A: The hypotenuse is sqrt(3^2 + 4^2) = 5. The result panel returns c = 5.00, alpha = 36.87 degrees, beta = 53.13 degrees, area = 6.00 sq units, and perimeter = 12.00 units. This is the canonical 3-4-5 Pythagorean triple.
Q: Can I find a leg from the hypotenuse and one leg?
A: Yes. Enter the hypotenuse in the c field and the known leg in either a or b, leaving the other leg blank. The calculator returns the missing leg as sqrt(c^2 - known_leg^2) and reads back the two acute angles from atan(opposite/adjacent).
Q: What is the longest side of a right triangle?
A: The hypotenuse, opposite the 90 degree corner, is always the longest side. The form rejects any entry where c is shorter than either leg so the longest-side rule is enforced before the answer is shown.

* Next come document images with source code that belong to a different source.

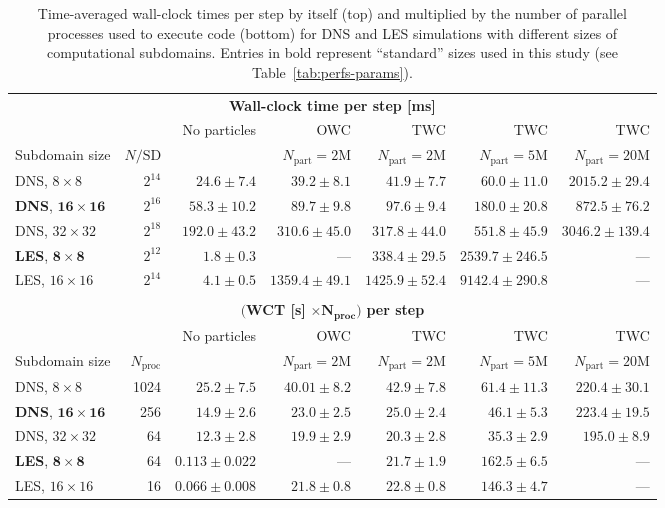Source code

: \documentclass{pracamgren}
\begin{document}
\begin{table}[ht]
\centering
\scriptsize
\begin{tabular}{lrrrrrr}
\multicolumn{7}{c}{\textbf{Wall-clock time per step [ms]}} \\
 & & No particles & OWC & TWC & TWC & TWC \\ 
Subdomain size & $N / \text{SD}$ &  & $N_{\text{part}} = 2 \text{M}$ & $N_{\text{part}} = 2 \text{M}$ & $N_{\text{part}} = 5 \text{M}$ & $N_{\text{part}} = 20 \text{M}$ \\ \hline

DNS, $8 \times 8$ & $2^{14}$ & $24.6 \pm 7.4$ & $39.2 \pm 8.1$ & $41.9 \pm 7.7$ & $60.0 \pm 11.0$ & $2015.2 \pm 29.4$ \\
\textbf{DNS}, $\mathbf{16 \times 16}$ & $2^{16}$ & $58.3 \pm 10.2$ & $89.7 \pm 9.8$ & $97.6 \pm 9.4$ & $180.0 \pm 20.8$ & $872.5 \pm 76.2$ \\
DNS, $32 \times 32$ & $2^{18}$ & $192.0 \pm 43.2$ & $310.6 \pm 45.0$ & $317.8 \pm 44.0$ & $551.8 \pm 45.9$ & $3046.2 \pm 139.4$ \\ \hline
\textbf{LES}, $\mathbf{8 \times 8}$ & $2^{12}$ & $1.8 \pm 0.3$ & --- & $338.4 \pm 29.5$ & $2539.7 \pm 246.5$ & --- \\
LES, $16 \times 16$ & $2^{14}$ & $4.1 \pm 0.5$ & $1359.4 \pm 49.1$ & $1425.9 \pm 52.4$ & $9142.4 \pm 290.8$ & --- \\ \hline \hline
 & & & & & & \\
\multicolumn{7}{c}{$\mathbf{(}$\textbf{WCT [s]} $\mathbf{\times N_{\text{proc}})}$ \textbf{per step}} \\
 & & No particles & OWC & TWC & TWC & TWC \\ 
Subdomain size & $N_{\text{proc}}$ &  & $N_{\text{part}} = 2 \text{M}$ & $N_{\text{part}} = 2 \text{M}$ & $N_{\text{part}} = 5 \text{M}$ & $N_{\text{part}} = 20 \text{M}$ \\ \hline

DNS, $8 \times 8$ & 1024 & $25.2 \pm 7.5$ & $40.01 \pm 8.2$ & $42.9 \pm 7.8$ & $61.4 \pm 11.3$ & $220.4 \pm 30.1$ \\
\textbf{DNS}, $\mathbf{16 \times 16}$ & 256 & $14.9 \pm 2.6$ & $23.0 \pm 2.5$ & $25.0 \pm 2.4$ & $46.1 \pm 5.3$ & $223.4 \pm 19.5$ \\
DNS, $32 \times 32$ & 64 & $12.3 \pm 2.8$ & $19.9 \pm 2.9$ & $20.3 \pm 2.8$ & $35.3 \pm 2.9$ & $195.0 \pm 8.9$ \\ \hline
\textbf{LES}, $\mathbf{8 \times 8}$ & 64 & $0.113 \pm 0.022$ & --- & $21.7 \pm 1.9$ & $162.5 \pm 6.5$ & --- \\
LES, $16 \times 16$ & 16 & $0.066 \pm 0.008$ & $21.8 \pm 0.8$ & $22.8 \pm 0.8$ & $146.3 \pm 4.7$ & --- \\ \hline \hline
\end{tabular}
\caption{Time-averaged wall-clock times per step by itself (top) and multiplied by the number of parallel processes used to execute code (bottom) for DNS and LES simulations with different sizes of computational subdomains.
Entries in bold represent ``standard'' sizes used in this study (see Table~\ref{tab:perfs-params}).
}
\label{tab:perfs-pfg}
\end{table}
\end{document}

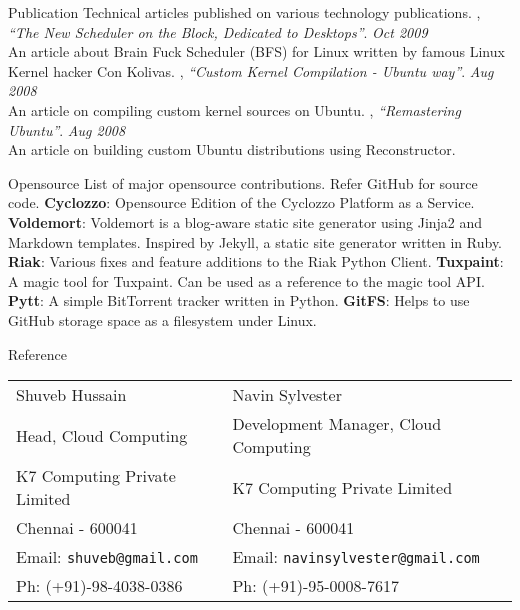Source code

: \documentclass{resume}
\begin{document}
\newpage


\begin{category}{Publication}
  \citemnobullet Technical articles published on various technology publications.
  , {\em ``The New Scheduler on the Block, Dedicated to Desktops''}. \hfill {\em Oct 2009}\\
  An article about Brain Fuck Scheduler (BFS) for Linux written by famous Linux Kernel hacker Con Kolivas.
  , {\em ``Custom Kernel Compilation - Ubuntu way''}. \hfill {\em Aug 2008}\\
  An article on compiling custom kernel sources on Ubuntu.
  , {\em ``Remastering Ubuntu''}. \hfill {\em Aug 2008}\\
  An article on building custom Ubuntu distributions using Reconstructor.
\end{category}


\begin{category}{Opensource}
  \citemnobullet List of major opensource contributions. Refer GitHub for source code.
  \citembullet \textbf{Cyclozzo}: Opensource Edition of the Cyclozzo Platform as a Service.
  \citembullet \textbf{Voldemort}: Voldemort is a blog-aware static site generator using Jinja2 
  and Markdown templates. Inspired by Jekyll, a static site generator written in Ruby.
  \citembullet \textbf{Riak}: Various fixes and feature additions to the Riak Python Client.
  \citembullet \textbf{Tuxpaint}: A magic tool for Tuxpaint. Can be used as a reference to the magic tool API.
  \citembullet \textbf{Pytt}: A simple BitTorrent tracker written in Python.
  \citembullet \textbf{GitFS}: Helps to use GitHub storage space as a filesystem under Linux.
\end{category}


\begin{category}{Reference}
  \citemnobullet \\
  \begin{tabular}{ll}Shuveb Hussain&Navin Sylvester\\
    Head, Cloud Computing&Development Manager, Cloud Computing\\
    K7 Computing Private Limited&K7 Computing Private Limited\\
    Chennai - 600041&Chennai - 600041\\
    Email: \mbox{\small\tt shuveb@gmail.com}&Email: \mbox{\small\tt navinsylvester@gmail.com}\\
    Ph: (+91)-98-4038-0386&Ph: (+91)-95-0008-7617
  \end{tabular}
\end{category}
\end{document}
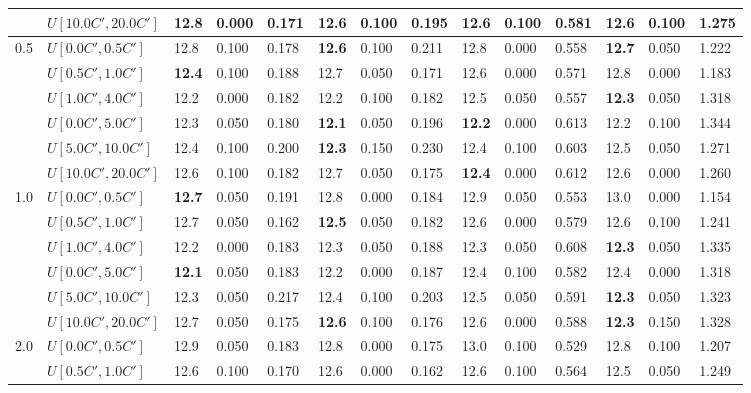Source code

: \begin{table}[h]
{\begin{tabular}{|l|l||l|l|l||l|l|l||l|l|l||l|l|l|}
       & $U[10.0C',20.0C']$ & 12.8 & 0.000 & 0.171 & \textbf{12.6} & 0.100 & 0.195 & 12.6 & 0.100 & 0.581 & 12.6 & 0.100 & 1.275 \\
      \hline\hline
      \multirow{6}{*}{0.5} & $U[0.0C',0.5C']$ & 12.8 & 0.100 & 0.178 & \textbf{12.6} & 0.100 & 0.211 & 12.8 & 0.000 & 0.558 & \textbf{12.7} & 0.050 & 1.222 \\
       & $U[0.5C',1.0C']$ & \textbf{12.4} & 0.100 & 0.188 & 12.7 & 0.050 & 0.171 & 12.6 & 0.000 & 0.571 & 12.8 & 0.000 & 1.183 \\
       & $U[1.0C',4.0C']$ & 12.2 & 0.000 & 0.182 & 12.2 & 0.100 & 0.182 & 12.5 & 0.050 & 0.557 & \textbf{12.3} & 0.050 & 1.318 \\
       & $U[0.0C',5.0C']$ & 12.3 & 0.050 & 0.180 & \textbf{12.1} & 0.050 & 0.196 & \textbf{12.2} & 0.000 & 0.613 & 12.2 & 0.100 & 1.344 \\
       & $U[5.0C',10.0C']$ & 12.4 & 0.100 & 0.200 & \textbf{12.3} & 0.150 & 0.230 & 12.4 & 0.100 & 0.603 & 12.5 & 0.050 & 1.271 \\
       & $U[10.0C',20.0C']$ & 12.6 & 0.100 & 0.182 & 12.7 & 0.050 & 0.175 & \textbf{12.4} & 0.000 & 0.612 & 12.6 & 0.000 & 1.260 \\
      \hline\hline
      \multirow{6}{*}{1.0} & $U[0.0C',0.5C']$ & \textbf{12.7} & 0.050 & 0.191 & 12.8 & 0.000 & 0.184 & 12.9 & 0.050 & 0.553 & 13.0 & 0.000 & 1.154 \\
       & $U[0.5C',1.0C']$ & 12.7 & 0.050 & 0.162 & \textbf{12.5} & 0.050 & 0.182 & 12.6 & 0.000 & 0.579 & 12.6 & 0.100 & 1.241 \\
       & $U[1.0C',4.0C']$ & 12.2 & 0.000 & 0.183 & 12.3 & 0.050 & 0.188 & 12.3 & 0.050 & 0.608 & \textbf{12.3} & 0.050 & 1.335 \\
       & $U[0.0C',5.0C']$ & \textbf{12.1} & 0.050 & 0.183 & 12.2 & 0.000 & 0.187 & 12.4 & 0.100 & 0.582 & 12.4 & 0.000 & 1.318 \\
       & $U[5.0C',10.0C']$ & 12.3 & 0.050 & 0.217 & 12.4 & 0.100 & 0.203 & 12.5 & 0.050 & 0.591 & \textbf{12.3} & 0.050 & 1.323 \\
       & $U[10.0C',20.0C']$ & 12.7 & 0.050 & 0.175 & \textbf{12.6} & 0.100 & 0.176 & 12.6 & 0.000 & 0.588 & \textbf{12.3} & 0.150 & 1.328 \\
      \hline\hline
      \multirow{6}{*}{2.0} & $U[0.0C',0.5C']$ & 12.9 & 0.050 & 0.183 & 12.8 & 0.000 & 0.175 & 13.0 & 0.100 & 0.529 & 12.8 & 0.100 & 1.207 \\
       & $U[0.5C',1.0C']$ & 12.6 & 0.100 & 0.170 & 12.6 & 0.000 & 0.162 & 12.6 & 0.100 & 0.564 & 12.5 & 0.050 & 1.249 \\

\end{tabular}}
\end{table}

Q: How do you find the area of a right triangle from two sides?
A: If the two known sides are the legs, area = 0.5 * a * b. If only a leg and the hypotenuse are known, the calculator first solves the missing leg and then reads back the area from the same product. Either way, area is in the square of the length unit you used.
Q: What happens if my entered sides do not form a right triangle?
A: The form returns an error explaining that the three sides do not satisfy a^2 + b^2 = c^2. Clear one of the side fields so the calculator solves for it from the Pythagorean identity instead of trying to force an inconsistent triple.